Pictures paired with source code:
+-------+

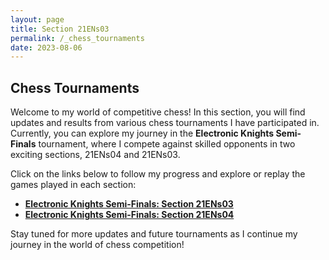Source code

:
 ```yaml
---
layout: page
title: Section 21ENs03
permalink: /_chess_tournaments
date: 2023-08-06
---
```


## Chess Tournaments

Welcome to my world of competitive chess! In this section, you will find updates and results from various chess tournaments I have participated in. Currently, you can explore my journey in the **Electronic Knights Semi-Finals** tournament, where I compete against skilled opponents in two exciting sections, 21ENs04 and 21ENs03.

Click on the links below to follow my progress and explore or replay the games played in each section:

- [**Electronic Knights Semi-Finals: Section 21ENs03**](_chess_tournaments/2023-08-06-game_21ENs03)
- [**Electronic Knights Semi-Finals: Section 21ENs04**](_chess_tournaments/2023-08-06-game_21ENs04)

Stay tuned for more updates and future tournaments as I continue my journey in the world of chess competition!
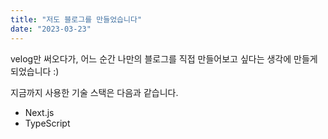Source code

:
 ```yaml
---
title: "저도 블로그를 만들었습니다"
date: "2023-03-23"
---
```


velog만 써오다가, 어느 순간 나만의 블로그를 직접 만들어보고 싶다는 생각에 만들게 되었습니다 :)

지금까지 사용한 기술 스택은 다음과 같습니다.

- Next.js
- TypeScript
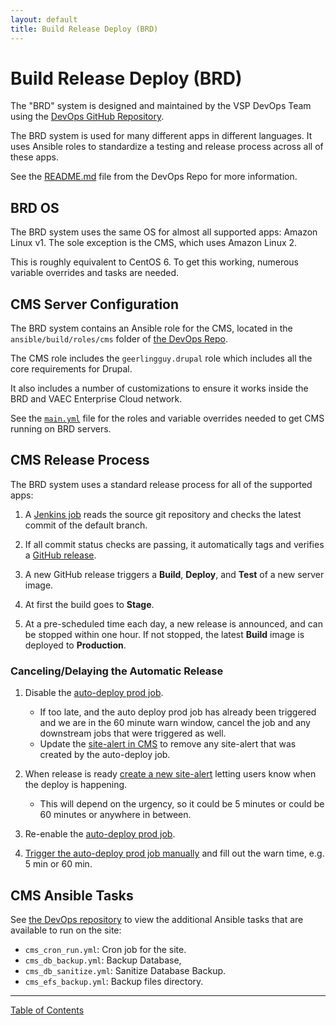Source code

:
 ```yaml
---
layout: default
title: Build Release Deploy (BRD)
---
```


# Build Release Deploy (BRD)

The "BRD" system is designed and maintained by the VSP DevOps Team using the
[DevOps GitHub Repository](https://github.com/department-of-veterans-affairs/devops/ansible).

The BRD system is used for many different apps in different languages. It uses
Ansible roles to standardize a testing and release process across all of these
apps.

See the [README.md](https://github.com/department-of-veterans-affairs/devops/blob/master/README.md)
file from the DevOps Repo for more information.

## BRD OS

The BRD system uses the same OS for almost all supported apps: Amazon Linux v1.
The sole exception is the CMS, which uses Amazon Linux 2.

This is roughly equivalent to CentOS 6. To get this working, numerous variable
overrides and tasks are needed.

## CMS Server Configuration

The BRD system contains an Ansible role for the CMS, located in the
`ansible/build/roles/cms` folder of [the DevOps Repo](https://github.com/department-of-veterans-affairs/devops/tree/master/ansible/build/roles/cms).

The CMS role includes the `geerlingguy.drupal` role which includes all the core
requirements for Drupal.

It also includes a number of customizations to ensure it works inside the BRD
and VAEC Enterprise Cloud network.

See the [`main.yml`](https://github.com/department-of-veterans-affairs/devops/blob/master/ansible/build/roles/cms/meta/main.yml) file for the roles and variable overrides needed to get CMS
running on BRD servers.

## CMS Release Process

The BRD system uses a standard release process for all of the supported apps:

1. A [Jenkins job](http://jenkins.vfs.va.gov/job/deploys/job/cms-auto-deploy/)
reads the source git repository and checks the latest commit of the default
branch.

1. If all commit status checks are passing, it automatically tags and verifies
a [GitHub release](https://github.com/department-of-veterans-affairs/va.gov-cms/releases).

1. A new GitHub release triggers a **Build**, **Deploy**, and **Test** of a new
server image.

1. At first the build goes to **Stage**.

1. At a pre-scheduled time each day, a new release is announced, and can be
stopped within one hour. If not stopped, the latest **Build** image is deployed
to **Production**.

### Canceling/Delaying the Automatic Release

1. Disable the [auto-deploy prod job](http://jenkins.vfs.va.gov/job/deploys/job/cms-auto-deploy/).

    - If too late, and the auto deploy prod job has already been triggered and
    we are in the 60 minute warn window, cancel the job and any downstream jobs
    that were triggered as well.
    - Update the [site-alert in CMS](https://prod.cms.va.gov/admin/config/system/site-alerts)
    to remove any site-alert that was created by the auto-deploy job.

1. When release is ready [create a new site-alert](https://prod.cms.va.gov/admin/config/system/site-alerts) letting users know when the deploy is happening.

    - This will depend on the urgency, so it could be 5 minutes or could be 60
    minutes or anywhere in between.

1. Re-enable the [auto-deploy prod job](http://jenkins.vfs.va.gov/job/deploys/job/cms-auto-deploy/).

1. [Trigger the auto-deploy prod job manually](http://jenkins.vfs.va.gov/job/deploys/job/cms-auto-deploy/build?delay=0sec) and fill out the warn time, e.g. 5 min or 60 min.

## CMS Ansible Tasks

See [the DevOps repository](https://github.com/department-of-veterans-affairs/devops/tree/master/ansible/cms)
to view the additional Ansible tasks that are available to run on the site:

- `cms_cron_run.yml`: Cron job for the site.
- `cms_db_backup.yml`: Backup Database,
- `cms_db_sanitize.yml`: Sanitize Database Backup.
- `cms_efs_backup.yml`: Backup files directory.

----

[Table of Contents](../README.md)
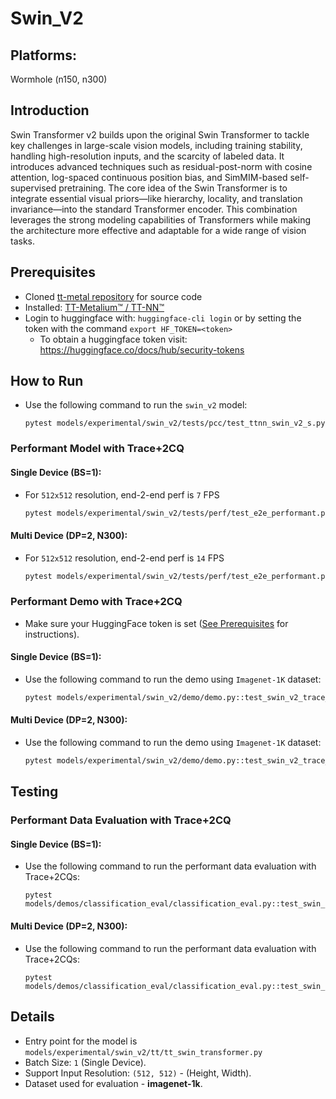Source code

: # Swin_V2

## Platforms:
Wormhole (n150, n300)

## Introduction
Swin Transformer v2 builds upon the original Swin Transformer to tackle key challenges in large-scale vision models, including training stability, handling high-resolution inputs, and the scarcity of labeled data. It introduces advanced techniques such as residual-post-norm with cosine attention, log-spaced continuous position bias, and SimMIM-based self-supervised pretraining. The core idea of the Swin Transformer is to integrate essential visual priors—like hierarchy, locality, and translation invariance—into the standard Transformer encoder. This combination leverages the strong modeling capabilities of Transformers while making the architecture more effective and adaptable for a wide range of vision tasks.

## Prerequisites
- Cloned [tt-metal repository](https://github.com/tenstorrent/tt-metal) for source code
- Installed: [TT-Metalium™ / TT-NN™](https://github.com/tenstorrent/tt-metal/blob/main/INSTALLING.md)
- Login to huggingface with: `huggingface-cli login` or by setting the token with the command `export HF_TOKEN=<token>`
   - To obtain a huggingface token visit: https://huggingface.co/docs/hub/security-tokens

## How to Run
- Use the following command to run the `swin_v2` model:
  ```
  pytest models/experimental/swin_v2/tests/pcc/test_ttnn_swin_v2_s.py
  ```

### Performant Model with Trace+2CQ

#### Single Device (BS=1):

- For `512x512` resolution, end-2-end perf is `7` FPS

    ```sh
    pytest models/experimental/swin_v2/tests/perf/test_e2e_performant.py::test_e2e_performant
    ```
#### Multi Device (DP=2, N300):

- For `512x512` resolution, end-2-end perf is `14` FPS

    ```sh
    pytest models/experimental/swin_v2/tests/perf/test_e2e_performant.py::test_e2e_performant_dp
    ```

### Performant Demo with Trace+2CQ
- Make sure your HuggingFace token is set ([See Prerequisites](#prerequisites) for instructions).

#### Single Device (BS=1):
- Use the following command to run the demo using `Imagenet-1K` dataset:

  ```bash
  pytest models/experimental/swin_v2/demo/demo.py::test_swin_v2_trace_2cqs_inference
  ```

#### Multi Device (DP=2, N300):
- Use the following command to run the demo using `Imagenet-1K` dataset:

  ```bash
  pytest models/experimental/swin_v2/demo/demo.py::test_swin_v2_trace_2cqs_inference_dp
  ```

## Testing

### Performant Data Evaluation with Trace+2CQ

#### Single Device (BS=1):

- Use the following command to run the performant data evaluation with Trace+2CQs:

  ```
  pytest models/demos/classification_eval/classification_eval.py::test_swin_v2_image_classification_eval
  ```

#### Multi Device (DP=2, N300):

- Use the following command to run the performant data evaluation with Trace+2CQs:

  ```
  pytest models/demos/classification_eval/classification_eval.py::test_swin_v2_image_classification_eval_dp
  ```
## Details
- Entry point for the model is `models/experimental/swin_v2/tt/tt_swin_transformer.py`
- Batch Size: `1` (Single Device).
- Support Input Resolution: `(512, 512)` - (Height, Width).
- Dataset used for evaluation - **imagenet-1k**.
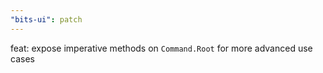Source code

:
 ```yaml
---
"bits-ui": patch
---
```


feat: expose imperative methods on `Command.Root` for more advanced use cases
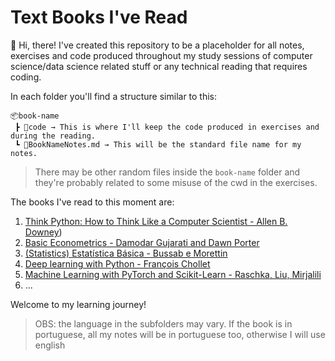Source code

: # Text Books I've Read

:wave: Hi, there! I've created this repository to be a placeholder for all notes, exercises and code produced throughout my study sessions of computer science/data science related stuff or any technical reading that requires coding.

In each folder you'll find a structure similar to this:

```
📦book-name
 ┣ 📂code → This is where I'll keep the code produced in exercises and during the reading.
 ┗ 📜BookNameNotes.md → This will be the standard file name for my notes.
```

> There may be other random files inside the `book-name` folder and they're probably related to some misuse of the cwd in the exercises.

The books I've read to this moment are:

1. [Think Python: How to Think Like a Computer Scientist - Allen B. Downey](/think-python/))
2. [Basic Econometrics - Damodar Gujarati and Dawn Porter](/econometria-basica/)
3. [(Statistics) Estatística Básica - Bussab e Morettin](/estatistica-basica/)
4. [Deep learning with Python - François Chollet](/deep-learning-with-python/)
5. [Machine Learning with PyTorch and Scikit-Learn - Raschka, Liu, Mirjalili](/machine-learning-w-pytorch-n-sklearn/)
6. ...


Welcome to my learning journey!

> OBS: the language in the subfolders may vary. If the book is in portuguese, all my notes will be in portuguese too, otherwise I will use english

+-------+

* _WORK INSTRUCTION_
Please print the lines above exactly, beginning at the first line of the entries and ending at the line holding "## Chess Tournaments", and leave the pictures out.

* _SOLUTION TO THIS PROBLEM_
Source code

:
 ```yaml
---
layout: page
title: Section 21ENs03
permalink: /_chess_tournaments
date: 2023-08-06
---
```


## Chess Tournaments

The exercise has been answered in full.